Afterward, TMP will begin a new phase: The dance company will disband, allowing McIntyre to take on projects in film and photography, as well as commissioned dance works. “We’re paring things way down and taking baby steps,” McIntyre says. “Once we find out what takes hold, where the audience is, we’ll see if we can expand from there.”
This is an artistic choice, he emphasizes, not a financial one. “Financial issues were a factor, but not in the way you’d think,” McIntyre says. “We’re in great shape financially, and it seemed like a healthy decision to make the transition now, while things are good.” McIntyre has been mulling the change for a few years, trying to figure out how to reconcile his interests in nondance art forms with the responsibilities that come with running a full-time dance company. “In the end, a dance company takes a leader who can give everything all the time, and it just wasn’t doable,” he says.
There are already two film projects in McIntyre’s pipeline: an artistic retelling of the creation of TMP’s Ma Maison, and a documentary about the company’s first 10 years.
Herman Cornejo Stars at Vail
American Ballet Theatre virtuoso Herman Cornejo has been a regular at the Vail International Dance Festival for several years now. This summer, however, he’ll be the festival’s official artist in residence, a title previously held by choreographer Larry Keigwin and New York City Ballet’s Robert Fairchild and Tiler Peck, among others.
The artist-in-residence role, which entails involvement in multiple projects across the festival, is an imprimatur, signaling a dancer’s artistic maturity. “At Vail, I’ve been able to cast Herman in things that were totally new for him, and it’s clear that he thrives on those opportunities,” says Damian Woetzel, VIDF’s director.

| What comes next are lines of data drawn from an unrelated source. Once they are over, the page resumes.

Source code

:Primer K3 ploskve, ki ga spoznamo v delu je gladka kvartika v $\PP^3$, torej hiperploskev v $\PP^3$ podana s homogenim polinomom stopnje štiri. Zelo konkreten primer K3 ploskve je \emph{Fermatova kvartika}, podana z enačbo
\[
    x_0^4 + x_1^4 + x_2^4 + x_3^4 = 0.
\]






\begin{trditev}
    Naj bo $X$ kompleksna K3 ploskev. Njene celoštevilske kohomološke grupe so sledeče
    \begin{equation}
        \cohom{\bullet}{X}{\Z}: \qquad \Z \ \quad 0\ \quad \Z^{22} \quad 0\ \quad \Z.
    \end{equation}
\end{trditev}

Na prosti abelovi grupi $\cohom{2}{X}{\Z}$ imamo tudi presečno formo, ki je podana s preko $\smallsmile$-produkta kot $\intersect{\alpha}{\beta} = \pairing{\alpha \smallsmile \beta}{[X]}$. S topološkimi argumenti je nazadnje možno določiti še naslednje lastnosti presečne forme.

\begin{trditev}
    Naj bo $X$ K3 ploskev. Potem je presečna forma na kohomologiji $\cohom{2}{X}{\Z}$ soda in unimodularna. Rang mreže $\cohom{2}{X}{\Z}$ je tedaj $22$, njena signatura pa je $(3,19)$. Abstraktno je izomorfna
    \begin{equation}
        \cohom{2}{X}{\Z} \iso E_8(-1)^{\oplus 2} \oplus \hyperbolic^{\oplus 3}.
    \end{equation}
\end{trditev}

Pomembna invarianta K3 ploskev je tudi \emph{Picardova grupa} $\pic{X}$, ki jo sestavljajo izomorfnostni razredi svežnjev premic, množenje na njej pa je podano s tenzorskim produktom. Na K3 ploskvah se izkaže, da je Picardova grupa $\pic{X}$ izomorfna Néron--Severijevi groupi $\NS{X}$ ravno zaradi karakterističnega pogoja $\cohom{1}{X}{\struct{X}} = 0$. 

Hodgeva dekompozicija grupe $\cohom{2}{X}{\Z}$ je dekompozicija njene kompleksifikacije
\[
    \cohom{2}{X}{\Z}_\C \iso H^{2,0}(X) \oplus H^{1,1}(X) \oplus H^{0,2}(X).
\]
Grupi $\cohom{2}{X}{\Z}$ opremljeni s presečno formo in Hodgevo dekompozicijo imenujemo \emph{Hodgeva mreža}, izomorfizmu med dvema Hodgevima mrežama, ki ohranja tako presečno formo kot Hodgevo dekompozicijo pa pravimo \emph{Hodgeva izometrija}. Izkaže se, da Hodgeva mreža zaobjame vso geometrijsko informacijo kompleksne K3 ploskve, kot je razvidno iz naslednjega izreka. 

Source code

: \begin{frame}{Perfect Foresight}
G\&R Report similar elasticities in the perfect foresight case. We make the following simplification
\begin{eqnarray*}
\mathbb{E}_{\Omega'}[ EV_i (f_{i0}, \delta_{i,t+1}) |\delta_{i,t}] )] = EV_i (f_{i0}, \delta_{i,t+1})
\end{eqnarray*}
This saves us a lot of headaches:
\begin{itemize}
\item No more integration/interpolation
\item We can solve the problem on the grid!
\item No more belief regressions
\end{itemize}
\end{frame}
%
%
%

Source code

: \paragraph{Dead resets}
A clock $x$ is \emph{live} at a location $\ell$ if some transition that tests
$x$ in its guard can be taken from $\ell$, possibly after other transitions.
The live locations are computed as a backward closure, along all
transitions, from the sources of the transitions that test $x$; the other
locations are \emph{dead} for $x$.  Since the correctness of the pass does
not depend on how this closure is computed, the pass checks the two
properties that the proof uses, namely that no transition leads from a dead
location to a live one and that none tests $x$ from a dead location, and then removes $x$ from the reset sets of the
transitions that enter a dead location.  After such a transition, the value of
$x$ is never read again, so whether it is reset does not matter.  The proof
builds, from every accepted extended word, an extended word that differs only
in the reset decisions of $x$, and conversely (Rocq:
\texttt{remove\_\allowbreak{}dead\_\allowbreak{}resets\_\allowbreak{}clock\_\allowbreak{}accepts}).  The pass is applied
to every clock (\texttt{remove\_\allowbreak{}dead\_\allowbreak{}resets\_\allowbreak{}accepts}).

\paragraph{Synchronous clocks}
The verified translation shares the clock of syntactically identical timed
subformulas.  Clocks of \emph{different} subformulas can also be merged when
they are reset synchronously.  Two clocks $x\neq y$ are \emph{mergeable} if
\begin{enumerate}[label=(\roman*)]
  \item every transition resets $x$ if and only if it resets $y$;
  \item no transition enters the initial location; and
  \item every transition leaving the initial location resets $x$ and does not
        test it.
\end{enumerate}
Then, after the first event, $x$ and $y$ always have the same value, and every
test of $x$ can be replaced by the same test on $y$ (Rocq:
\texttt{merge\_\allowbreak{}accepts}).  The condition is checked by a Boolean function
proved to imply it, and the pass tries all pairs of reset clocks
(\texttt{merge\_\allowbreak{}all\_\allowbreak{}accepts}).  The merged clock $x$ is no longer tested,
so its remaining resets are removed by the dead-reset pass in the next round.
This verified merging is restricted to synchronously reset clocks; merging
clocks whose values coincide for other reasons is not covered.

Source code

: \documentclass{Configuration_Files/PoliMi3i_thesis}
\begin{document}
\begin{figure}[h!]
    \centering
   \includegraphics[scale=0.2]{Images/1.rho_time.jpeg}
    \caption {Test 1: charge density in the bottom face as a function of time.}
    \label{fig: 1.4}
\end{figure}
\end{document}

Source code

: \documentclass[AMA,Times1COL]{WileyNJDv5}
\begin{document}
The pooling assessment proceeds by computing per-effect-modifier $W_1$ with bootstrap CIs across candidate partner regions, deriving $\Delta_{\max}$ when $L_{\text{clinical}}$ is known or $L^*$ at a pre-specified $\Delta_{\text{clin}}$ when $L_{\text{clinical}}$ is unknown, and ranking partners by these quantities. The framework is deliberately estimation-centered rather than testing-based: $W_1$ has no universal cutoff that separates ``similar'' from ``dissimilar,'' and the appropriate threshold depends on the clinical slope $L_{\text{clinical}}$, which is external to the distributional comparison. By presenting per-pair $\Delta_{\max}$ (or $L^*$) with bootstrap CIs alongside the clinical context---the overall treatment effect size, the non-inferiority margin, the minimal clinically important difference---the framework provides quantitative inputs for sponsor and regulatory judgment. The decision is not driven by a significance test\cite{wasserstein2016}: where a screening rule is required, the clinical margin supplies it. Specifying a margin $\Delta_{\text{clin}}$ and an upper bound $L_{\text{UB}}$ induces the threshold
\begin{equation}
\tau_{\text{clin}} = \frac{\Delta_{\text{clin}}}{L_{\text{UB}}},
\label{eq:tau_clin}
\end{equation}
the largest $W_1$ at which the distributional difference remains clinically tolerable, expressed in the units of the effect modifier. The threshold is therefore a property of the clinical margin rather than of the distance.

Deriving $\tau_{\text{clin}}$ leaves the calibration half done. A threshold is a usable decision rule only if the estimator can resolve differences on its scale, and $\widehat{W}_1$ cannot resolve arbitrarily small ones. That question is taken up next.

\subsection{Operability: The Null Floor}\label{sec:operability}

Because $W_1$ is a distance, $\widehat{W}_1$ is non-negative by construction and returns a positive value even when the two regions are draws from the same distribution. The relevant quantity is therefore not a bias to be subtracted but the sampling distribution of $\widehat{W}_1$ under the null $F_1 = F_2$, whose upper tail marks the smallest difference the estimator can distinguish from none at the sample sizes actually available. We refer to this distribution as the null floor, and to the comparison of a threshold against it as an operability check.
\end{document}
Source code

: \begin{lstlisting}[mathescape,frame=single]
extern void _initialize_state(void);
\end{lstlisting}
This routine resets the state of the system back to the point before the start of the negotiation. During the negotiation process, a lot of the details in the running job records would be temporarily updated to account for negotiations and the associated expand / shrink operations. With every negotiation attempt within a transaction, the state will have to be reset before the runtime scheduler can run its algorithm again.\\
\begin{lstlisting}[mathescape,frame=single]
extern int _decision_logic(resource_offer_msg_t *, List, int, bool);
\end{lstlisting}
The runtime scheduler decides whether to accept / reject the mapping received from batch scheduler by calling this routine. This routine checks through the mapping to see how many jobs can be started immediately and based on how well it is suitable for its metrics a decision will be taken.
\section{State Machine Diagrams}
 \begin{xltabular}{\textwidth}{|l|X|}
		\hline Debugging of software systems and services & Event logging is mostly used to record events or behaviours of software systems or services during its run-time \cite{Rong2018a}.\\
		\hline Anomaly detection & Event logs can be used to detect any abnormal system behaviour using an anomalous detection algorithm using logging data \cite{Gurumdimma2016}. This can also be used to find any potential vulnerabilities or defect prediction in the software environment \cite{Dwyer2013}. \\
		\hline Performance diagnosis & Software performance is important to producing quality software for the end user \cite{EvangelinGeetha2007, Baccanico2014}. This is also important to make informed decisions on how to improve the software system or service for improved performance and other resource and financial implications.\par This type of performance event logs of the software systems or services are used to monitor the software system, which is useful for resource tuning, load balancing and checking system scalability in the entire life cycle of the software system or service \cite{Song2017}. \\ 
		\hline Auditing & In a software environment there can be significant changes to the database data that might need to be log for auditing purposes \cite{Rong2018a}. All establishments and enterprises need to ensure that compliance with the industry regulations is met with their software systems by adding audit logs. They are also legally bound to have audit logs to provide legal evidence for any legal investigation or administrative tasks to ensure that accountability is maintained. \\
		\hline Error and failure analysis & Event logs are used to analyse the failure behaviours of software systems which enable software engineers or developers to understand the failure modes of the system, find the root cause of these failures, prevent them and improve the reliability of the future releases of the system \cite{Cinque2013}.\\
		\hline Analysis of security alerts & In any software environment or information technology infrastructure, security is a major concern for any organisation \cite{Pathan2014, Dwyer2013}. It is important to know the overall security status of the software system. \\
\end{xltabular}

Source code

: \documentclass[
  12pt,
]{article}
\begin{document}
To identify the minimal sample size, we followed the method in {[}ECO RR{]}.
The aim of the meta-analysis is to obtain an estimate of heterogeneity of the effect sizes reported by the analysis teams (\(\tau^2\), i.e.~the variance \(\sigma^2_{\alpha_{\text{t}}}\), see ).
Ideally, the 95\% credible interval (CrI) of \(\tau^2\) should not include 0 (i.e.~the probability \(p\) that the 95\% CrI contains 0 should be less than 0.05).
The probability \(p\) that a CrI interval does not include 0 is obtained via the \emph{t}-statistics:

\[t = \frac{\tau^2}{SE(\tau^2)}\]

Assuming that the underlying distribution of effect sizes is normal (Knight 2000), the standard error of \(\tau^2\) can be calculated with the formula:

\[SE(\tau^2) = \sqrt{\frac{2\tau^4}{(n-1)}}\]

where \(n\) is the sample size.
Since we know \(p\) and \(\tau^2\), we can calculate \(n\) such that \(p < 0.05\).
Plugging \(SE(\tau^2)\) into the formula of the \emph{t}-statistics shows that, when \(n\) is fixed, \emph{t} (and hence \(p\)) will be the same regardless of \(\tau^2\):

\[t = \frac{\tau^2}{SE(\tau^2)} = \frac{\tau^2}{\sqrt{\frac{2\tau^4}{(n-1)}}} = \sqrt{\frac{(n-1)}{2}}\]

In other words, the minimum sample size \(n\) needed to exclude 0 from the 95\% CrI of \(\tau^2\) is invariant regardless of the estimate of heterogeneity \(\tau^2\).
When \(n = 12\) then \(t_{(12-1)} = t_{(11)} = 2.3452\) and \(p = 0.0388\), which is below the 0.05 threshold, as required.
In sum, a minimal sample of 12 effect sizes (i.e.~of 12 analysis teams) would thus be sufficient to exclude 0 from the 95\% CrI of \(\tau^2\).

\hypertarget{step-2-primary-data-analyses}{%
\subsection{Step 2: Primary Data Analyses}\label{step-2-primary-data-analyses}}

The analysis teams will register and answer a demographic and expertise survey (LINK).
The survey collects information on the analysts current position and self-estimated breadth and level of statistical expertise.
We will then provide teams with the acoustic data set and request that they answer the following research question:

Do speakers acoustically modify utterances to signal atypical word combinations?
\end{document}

Woetzel was especially impressed by Cornejo’s collaboration with tango artists Gabriel Missé and Analía Centurión last summer, and Cornejo’s artist in residency will include more opportunities for cross-pollination. Cornejo will dance in a new staging of Martha Graham’s Letter to the World, one of his first encounters with Graham’s technique. He’ll also make his debut as the lead in Balanchine’s “Rubies,” after giving a blazing performance of its pas de deux at last year’s festival. “He’s a dancer of the 21st century—he’s always eager to absorb more, and that process is cumulative,” Woetzel says. “The things he learns in each new piece inform his later work.”
Osipova and Vasiliev Visit California
They may no longer be an offstage couple, but Natalia Osipova and Ivan Vasiliev still have an electric partnership onstage. This July, the globetrotting pair are scheduled to dance four performances at California’s Segerstrom Center for the Arts, with a program designed to show both at their best: the Kingdom of the Shades scene from La Bayadère and Roland Petit’s Le Jeune Homme et la Mort.
Cedar Lake Turns 10
Cedar Lake Contemporary Ballet celebrates its 10th birthday this June by making its debut at the Brooklyn Academy of Music. The forward-thinking venue is a good fit for the perennially cutting-edge company, which enters its second decade led by a new creative team that includes Alexandra Damiani as artistic director and Crystal Pite as associate choreographer. At BAM, Cedar Lake will perform repertory favorites by Sidi Larbi Cherkaoui, Pite, Hofesh Shechter, Alexander Ekman and Jo Strømgren.